In order for a guru/student relationship to work, there must
be love. From an early age I felt as though I was safe in Nature. I trusted Its
presence. I loved being surrounded by It and felt loved by It.
My first sense of the spiritual was in Nature and not in a
church though visiting Sainte Anne de Beaupré in Quebec City as a child brought me
to a higher order of spiritual feeling. It was those early ventures into the
woods that first captured my spiritual imagination. It wasn’t the awe I felt in
the cathedral but a quiet, peaceful feeling. Nature embraced me and I embraced
It.
I was I very sensitive child. The noise of the playground
was a bit much sometimes. The woods behind the school yard provided solace and
even healing. I felt alone in a crowd but the crowded forest of trees and rocks
and birds felt like one being holding me. There was no noise, only soft
whispers of wind and birdsong. The solid boulder, rough with lichen upon which
I sat grounded me. These woods were a peaceful sanctuary and the Being all
around me was a greater teacher than those in the school.

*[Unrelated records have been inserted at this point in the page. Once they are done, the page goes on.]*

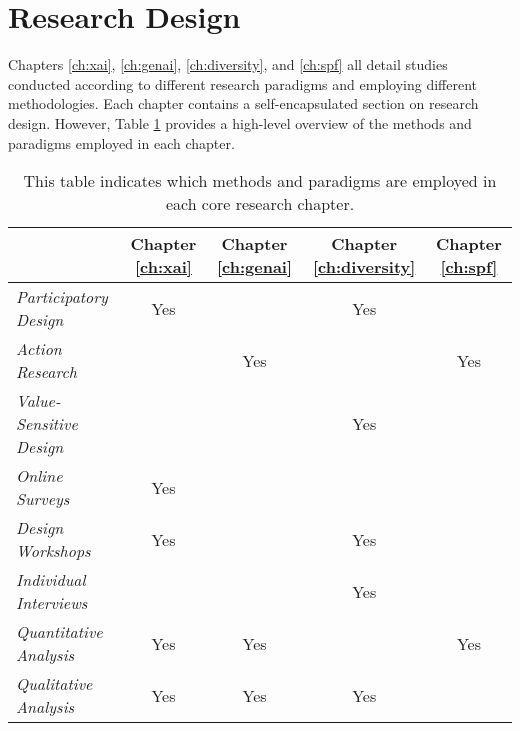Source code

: \section{Research Design}
Chapters \ref{ch:xai}, \ref{ch:genai}, \ref{ch:diversity}, and \ref{ch:spf} all detail studies conducted according to different research paradigms and employing different methodologies. Each chapter contains a self-encapsulated section on research design. However, Table \ref{tab:method_subsections} provides a high-level overview of the methods and paradigms employed in each chapter.

\begin{table}[htbp]
    \centering
    \begin{tabular}{|l|c|c|c|c|}
    \hline
    & \textbf{Chapter \ref{ch:xai}} & \textbf{Chapter \ref{ch:genai}} & \textbf{Chapter \ref{ch:diversity}} & \textbf{Chapter \ref{ch:spf}} \\
    \hline
    \textit{Participatory Design} & Yes & & Yes & \\ 
    \textit{Action Research} & & Yes & & Yes \\ 
    \textit{Value-Sensitive Design} & & & Yes & \\ 
    \hline
    \textit{Online Surveys} & Yes & & & \\ 
    \textit{Design Workshops} & Yes & & Yes & \\ 
    \textit{Individual Interviews} & & & Yes & \\ 
    \textit{Quantitative Analysis} & Yes & Yes & & Yes \\ 
    \textit{Qualitative Analysis} & Yes & Yes & Yes & \\
    \hline
    \end{tabular}
    \caption{This table indicates which methods and paradigms are employed in each core research chapter.}
    \label{tab:method_subsections}
\end{table}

For me Nature is so full of the Presence of Being, but as I
got older, I paid less and less attention to Its love and teachings. In my late
20s I discovered Paganism, and made an attempt to listen and bring Nature into
my life again. It was touch and go and I never really reached that deep
relationship I once had as a child.
About 10 years ago, in my late 30s I began to bring Nature
back into my life in a more visceral way. My husband and I acquired a mountain
cabin in Green Valley Lake. I spent time walking in the woods behind the cabins
across from us. For the first time since I was a child I began to relax into
Nature’s Presence. I had grown somewhat fearful of being out in the woods
because it had been years since I spent any time in a forest or with Nature at
all except a little time in a park now and then.
I walked and got to know this particular land. I opened to
it and it opened to me. But then the fire came and burned much of it. It was
too painful to spend time there anymore. Nature receded to the background of my
awareness again.
Lately I am a watcher in the window rather than a walker in
the woods. Seeing the trees sway in the wind outside my office window does feed
my soul to some degree, but I’ve lost touch with Nature’s heart. This blog is
an attempt to bring my awareness back to Nature and regain the connection I
felt as a child.
Nature is our greatest teacher. We need only to pay
attention to Its rhythms as they express in the cycles of sun, moon, trees,
plants, animals and our bodies.
We are Nature just as we are Spirit. I am earth, water, fire
and the air that passes through me. I am clay, my blood a river, my heart the
fire and I am inspired by the air I breathe.
Nature is my guru. It teaches me through all I do and
experience. And when I am tired, it holds me and lets me know I am not alone. It
will always hold me. Even as I transform, I will eventually leave behind what
is Nature’s, my body. Even as I become identified with my soul, I will also
become the wind in the trees and the soil that brings forth new life. I and
Nature will always be together in the One Spirit that is all.